** Opening Data block **
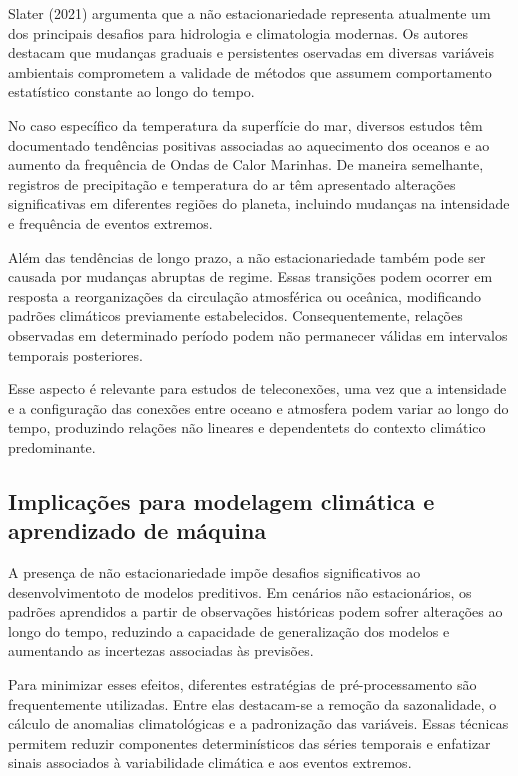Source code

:	Slater (2021) argumenta que a não estacionariedade representa atualmente um dos principais desafios para hidrologia e climatologia modernas.
	Os autores destacam que mudanças graduais e persistentes oservadas em diversas variáveis ambientais comprometem a validade de métodos que assumem comportamento estatístico constante ao longo do tempo.

	No caso específico da temperatura da superfície do mar, diversos estudos têm documentado tendências positivas associadas ao aquecimento dos oceanos e ao aumento da frequência de Ondas de Calor Marinhas.
	De maneira semelhante, registros de precipitação e temperatura do ar têm apresentado alterações significativas em diferentes regiões do planeta, incluindo mudanças na intensidade e frequência de eventos extremos.

	Além das tendências de longo prazo, a não estacionariedade também pode ser causada por mudanças abruptas de regime.
	Essas transições podem ocorrer em resposta a reorganizações da circulação atmosférica ou oceânica, modificando padrões climáticos previamente estabelecidos.
	Consequentemente, relações observadas em determinado período podem não permanecer válidas em intervalos temporais posteriores.

	Esse aspecto é relevante para estudos de teleconexões, uma vez que a intensidade e a configuração das conexões entre oceano e atmosfera podem variar ao longo do tempo, produzindo relações não lineares e dependentets do contexto climático predominante.


\subsection{Implicações para modelagem climática e aprendizado de máquina}\label{sec:implicacoes-modelagem-aprendizado}

	A presença de não estacionariedade impõe desafios significativos ao desenvolvimentoto de modelos preditivos.
	Em cenários não estacionários, os padrões aprendidos a partir de observações históricas podem sofrer alterações ao longo do tempo, reduzindo a capacidade de generalização dos modelos e aumentando as incertezas associadas às previsões.

	Para minimizar esses efeitos, diferentes estratégias de pré-processamento são frequentemente utilizadas. Entre elas destacam-se a remoção da sazonalidade, o cálculo de anomalias climatológicas e a padronização das variáveis.
	Essas técnicas permitem reduzir componentes determinísticos das séries temporais e enfatizar sinais associados à variabilidade climática e aos eventos extremos.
** Closing Data block **
Gather each line of the listing that holds the string "temperatura".

[Output for this exercise]
	No caso específico da temperatura da superfície do mar, diversos estudos têm documentado tendências positivas associadas ao aquecimento dos oceanos e ao aumento da frequência de Ondas de Calor Marinhas.
	De maneira semelhante, registros de precipitação e temperatura do ar têm apresentado alterações significativas em diferentes regiões do planeta, incluindo mudanças na intensidade e frequência de eventos extremos.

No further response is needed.